In this June 2, 2013, file photo, members of Mormons Building Bridges march during the Utah Pride Parade in Salt Lake City.
But speaking up hasn’t always been met with approval within the church body. John Dehlin, a prominent Mormon podcaster, is facing excommunication for supporting same-sex marriage and speaking out on other hot-button topics.
In an email with HuffPost, Dehlin said that one quote from Tuesday’s conference was especially hard for him to swallow.
Elder Dallin Oaks, another member of the church’s Quorum of the Twelve Apostles, drew a comparison between the discrimination faced by religious people and the discrimination faced by LGBT people.
Accusations of bigotry toward people simply because they are motivated by their religious faith and conscience have a chilling effect on freedom of speech and public debate. When religious people are publicly intimidated, retaliated against, forced from employment or made to suffer personal loss because they have raised their voice in the public square, donated to a cause or participated in an election, our democracy is the loser. Such tactics are every bit as wrong as denying access to employment, housing or public services because of race or gender.
Dehlin said that it felt odd to hear the church present itself as a “victim of persecution.” He said he knows LDS individuals who have been intimidated by their local church leaders for publicly supporting same-sex marriage, and that he himself has been told he cannot remain a member in good standing if he continues with his public support.
In his email, Dehlin said church leaders have restricted members from supporting both LGBT rights and the ordination of women:
Oaks' words ring somewhat hollow to me in this context ... Given today's celebration of LDS/LGBT "progress," it is my hope that the LDS Church will make it clear if public support for same-sex marriage and/or Ordain Women by LDS Church members are grounds for church discipline (informal or formal). It is also my hope that the LDS Church will cease to discriminate against and punish its members who support same-sex marriage and/or Ordain Women, which they often do (ironically) as matters of religious conscience (i.e., religious freedom?).

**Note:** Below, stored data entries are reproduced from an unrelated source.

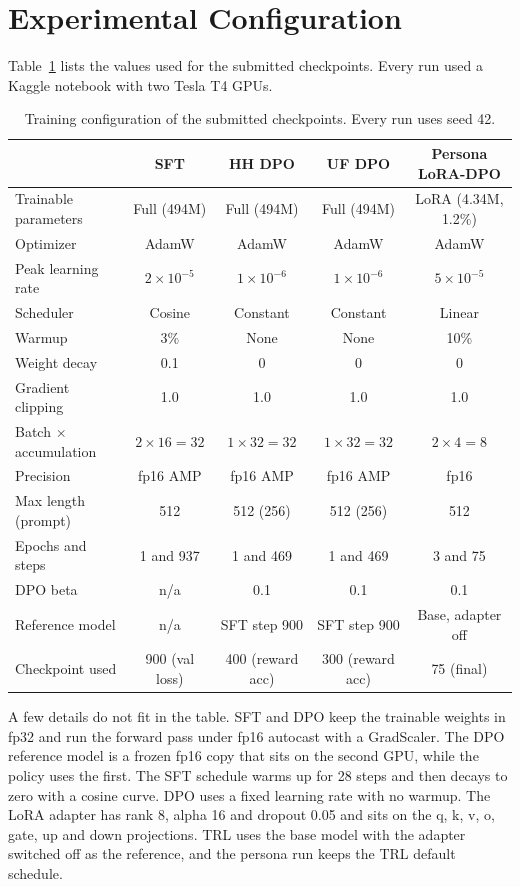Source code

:\documentclass[11pt]{article}
\begin{document}
\section{Experimental Configuration}

Table~\ref{tab:config} lists the values used for the submitted checkpoints.
Every run used a Kaggle notebook with two Tesla T4 GPUs.

\begin{table}[htbp]
\centering\small
\begin{tabular}{l c c c c}
\toprule
 & SFT & HH DPO & UF DPO & Persona LoRA-DPO \\
\midrule
Trainable parameters & Full (494M) & Full (494M) & Full (494M) & LoRA (4.34M, 1.2\%) \\
Optimizer & AdamW & AdamW & AdamW & AdamW \\
Peak learning rate & $2\times10^{-5}$ & $1\times10^{-6}$ & $1\times10^{-6}$ & $5\times10^{-5}$ \\
Scheduler & Cosine & Constant & Constant & Linear \\
Warmup & 3\% & None & None & 10\% \\
Weight decay & 0.1 & 0 & 0 & 0 \\
Gradient clipping & 1.0 & 1.0 & 1.0 & 1.0 \\
Batch $\times$ accumulation & $2\times16=32$ & $1\times32=32$ & $1\times32=32$ & $2\times4=8$ \\
Precision & fp16 AMP & fp16 AMP & fp16 AMP & fp16 \\
Max length (prompt) & 512 & 512 (256) & 512 (256) & 512 \\
Epochs and steps & 1 and 937 & 1 and 469 & 1 and 469 & 3 and 75 \\
DPO beta & n/a & 0.1 & 0.1 & 0.1 \\
Reference model & n/a & SFT step 900 & SFT step 900 & Base, adapter off \\
Checkpoint used & 900 (val loss) & 400 (reward acc) & 300 (reward acc) & 75 (final) \\
\bottomrule
\end{tabular}
\caption{Training configuration of the submitted checkpoints. Every run uses seed 42.}
\label{tab:config}
\end{table}

A few details do not fit in the table.
SFT and DPO keep the trainable weights in fp32 and run the forward pass under fp16 autocast with a GradScaler.
The DPO reference model is a frozen fp16 copy that sits on the second GPU, while the policy uses the first.
The SFT schedule warms up for 28 steps and then decays to zero with a cosine curve.
DPO uses a fixed learning rate with no warmup.
The LoRA adapter has rank 8, alpha 16 and dropout 0.05 and sits on the q, k, v, o, gate, up and down projections.
TRL uses the base model with the adapter switched off as the reference, and the persona run keeps the TRL default schedule.
\end{document}
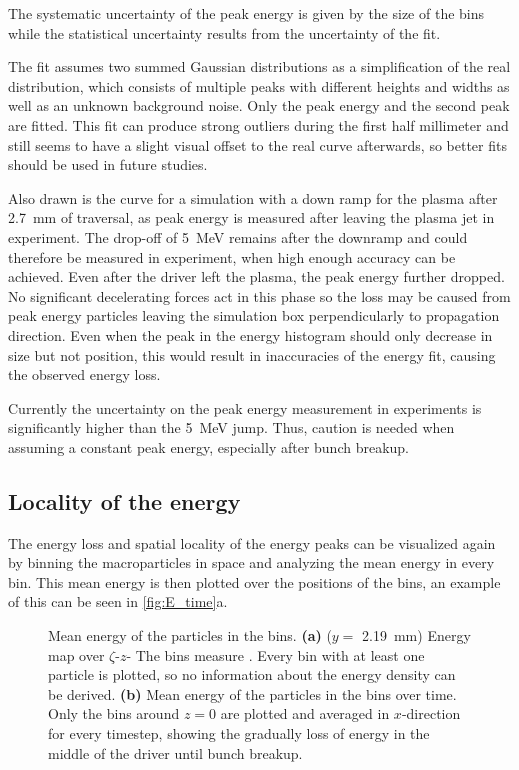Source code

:\documentclass[bachelor_thesis]{subfiles}
\begin{document}
The systematic uncertainty of the peak energy is given by the size of the bins while the statistical uncertainty results from the uncertainty of the fit. 

The fit assumes two summed Gaussian distributions as a simplification of the real distribution, which consists of multiple peaks with different heights and widths as well as an unknown background noise. Only the peak energy and the second peak are fitted.
This fit can produce strong outliers during the first half millimeter and still seems to have a slight visual offset to the real curve afterwards, so better fits should be used in future studies.

Also drawn is the curve for a simulation with a down ramp for the plasma after \qty{2.7}{\mm} of traversal, as peak energy is measured after leaving the plasma jet in experiment. The drop-off of \qty{5}{\MeV} remains after 
the downramp and could therefore be measured in experiment, when high enough accuracy can be achieved. Even after the driver left the plasma, the peak energy further dropped. No significant decelerating forces act in this phase so the loss may be caused
from peak energy particles leaving the simulation box perpendicularly to propagation direction. Even when the peak in the energy histogram should only decrease in size but not position, this would result in inaccuracies of the energy fit,
causing the observed energy loss.

Currently the uncertainty on the peak energy measurement in experiments is significantly higher than the \qty{5}{\MeV} jump. Thus, caution is needed when assuming a constant peak energy, especially after bunch breakup.

\subsection{Locality of the energy}\label{chap:loc_E}
The energy loss and spatial locality of the energy peaks can be visualized again by binning the macroparticles in space and analyzing the mean energy in every bin. This mean energy is then plotted over the positions of the bins,
an example of this can be seen in \autoref{fig:E_time}a. 
\begin{figure}
	\centering
	
	\caption{Mean energy of the particles in the bins.
	\textbf{(a)} ($y=$ \qty{2.19}{mm}) Energy map over $\zeta$-$z$- The bins measure . Every bin with at least one particle is plotted, so no information about the energy density can be derived.
	\textbf{(b)} Mean energy of the particles in the bins over time. Only the bins around $z=0$ are plotted and averaged in $x$-direction for every timestep, showing the gradually loss of energy in the middle of the driver until bunch breakup.}
	\label{fig:E_time}
\end{figure}
\end{document}
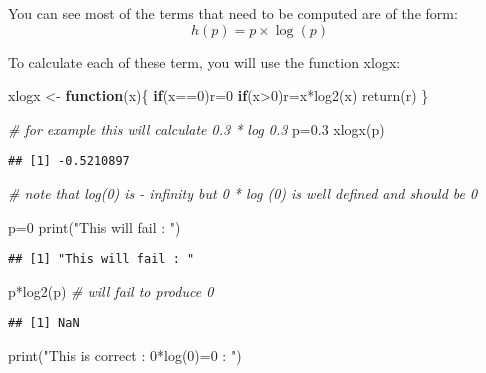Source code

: \documentclass[
]{article}
\newenvironment{Shaded}{\begin{snugshade}}{\end{snugshade}}
\newcommand{\CommentTok}[1]{\textcolor[rgb]{0.56,0.35,0.01}{\textit{#1}}}
\newcommand{\ControlFlowTok}[1]{\textcolor[rgb]{0.13,0.29,0.53}{\textbf{#1}}}
\newcommand{\DecValTok}[1]{\textcolor[rgb]{0.00,0.00,0.81}{#1}}
\newcommand{\FloatTok}[1]{\textcolor[rgb]{0.00,0.00,0.81}{#1}}
\newcommand{\FunctionTok}[1]{\textcolor[rgb]{0.00,0.00,0.00}{#1}}
\newcommand{\NormalTok}[1]{#1}
\newcommand{\OtherTok}[1]{\textcolor[rgb]{0.56,0.35,0.01}{#1}}
\newcommand{\SpecialCharTok}[1]{\textcolor[rgb]{0.00,0.00,0.00}{#1}}
\newcommand{\StringTok}[1]{\textcolor[rgb]{0.31,0.60,0.02}{#1}}
\begin{document}
You can see most of the terms that need to be computed are of the form:
\[ h(p)=   p\times \log(p)\]

To calculate each of these term, you will use the function xlogx:

\begin{Shaded}
\begin{Highlighting}[]
\NormalTok{xlogx }\OtherTok{\textless{}{-}} \ControlFlowTok{function}\NormalTok{(x)\{}
\ControlFlowTok{if}\NormalTok{(x}\SpecialCharTok{==}\DecValTok{0}\NormalTok{)r}\OtherTok{=}\DecValTok{0}
\ControlFlowTok{if}\NormalTok{(x}\SpecialCharTok{\textgreater{}}\DecValTok{0}\NormalTok{)r}\OtherTok{=}\NormalTok{x}\SpecialCharTok{*}\FunctionTok{log2}\NormalTok{(x)}
\FunctionTok{return}\NormalTok{(r)}
\NormalTok{\}}

\CommentTok{\# for example this will calculate 0.3 * log 0.3}
\NormalTok{p}\OtherTok{=}\FloatTok{0.3}
\FunctionTok{xlogx}\NormalTok{(p)}
\end{Highlighting}
\end{Shaded}

\begin{verbatim}
## [1] -0.5210897
\end{verbatim}

\begin{Shaded}
\begin{Highlighting}[]
\CommentTok{\# note that log(0) is {-} infinity but 0 * log (0) is well defined and should be 0}

\NormalTok{p}\OtherTok{=}\DecValTok{0}
\FunctionTok{print}\NormalTok{(}\StringTok{"This will fail : "}\NormalTok{)}
\end{Highlighting}
\end{Shaded}

\begin{verbatim}
## [1] "This will fail : "
\end{verbatim}

\begin{Shaded}
\begin{Highlighting}[]
\NormalTok{p}\SpecialCharTok{*}\FunctionTok{log2}\NormalTok{(p)  }\CommentTok{\# will fail to produce 0}
\end{Highlighting}
\end{Shaded}

\begin{verbatim}
## [1] NaN
\end{verbatim}

\begin{Shaded}
\begin{Highlighting}[]
\FunctionTok{print}\NormalTok{(}\StringTok{"This is correct : 0*log(0)=0 :  "}\NormalTok{)}
\end{Highlighting}
\end{Shaded}
\end{document}
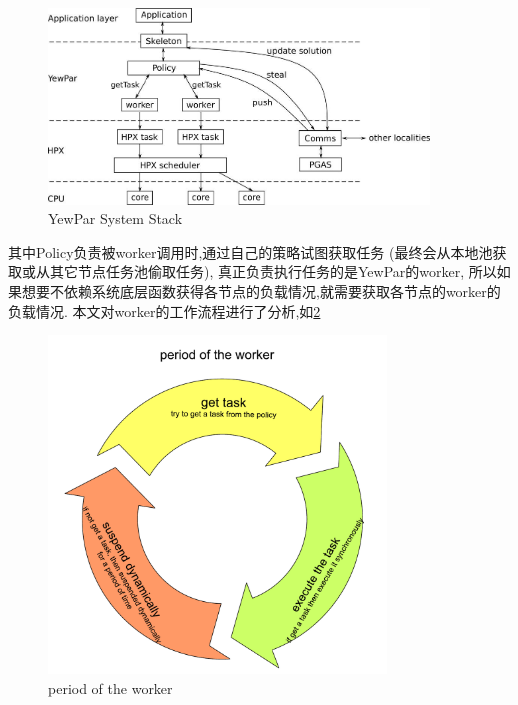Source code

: \documentclass{mproj}
\begin{document}
\begin{figure}[h] %
    \centering %
    \includegraphics[width=0.9\textwidth]{images/YewPar_System_Stack.jpg} %
    \caption{YewPar System Stack} %
    \label{fig:yewpar_system_stack} %
\end{figure}
\FloatBarrier

其中Policy负责被worker调用时,通过自己的策略试图获取任务
(最终会从本地池获取或从其它节点任务池偷取任务),
真正负责执行任务的是YewPar的worker,
所以如果想要不依赖系统底层函数获得各节点的负载情况,就需要获取各节点的worker的负载情况.
本文对worker的工作流程进行了分析,如\cref{fig:period_of_worker}

\begin{figure}[h]
    \centering %
    \includegraphics[width=0.8\textwidth]{images/period_of_worker.pdf} %
    \caption{period of the worker} %
    \label{fig:period_of_worker} %
\end{figure}
\FloatBarrier
\end{document}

The back-and-forth between church leadership and dissenters on the topic of LGBT rights is personal for Harrison, the college student in Utah. While his family has been supportive, he worries about what will happen when he graduates from school and enters a world where a landlord or an employer could turn him out for being gay.
“Utah is home for me, but how can I have a life when people in my state and my religion are allowed to discriminate based on sexual orientation, for housing or for a job?” he said. “These are basic human rights.”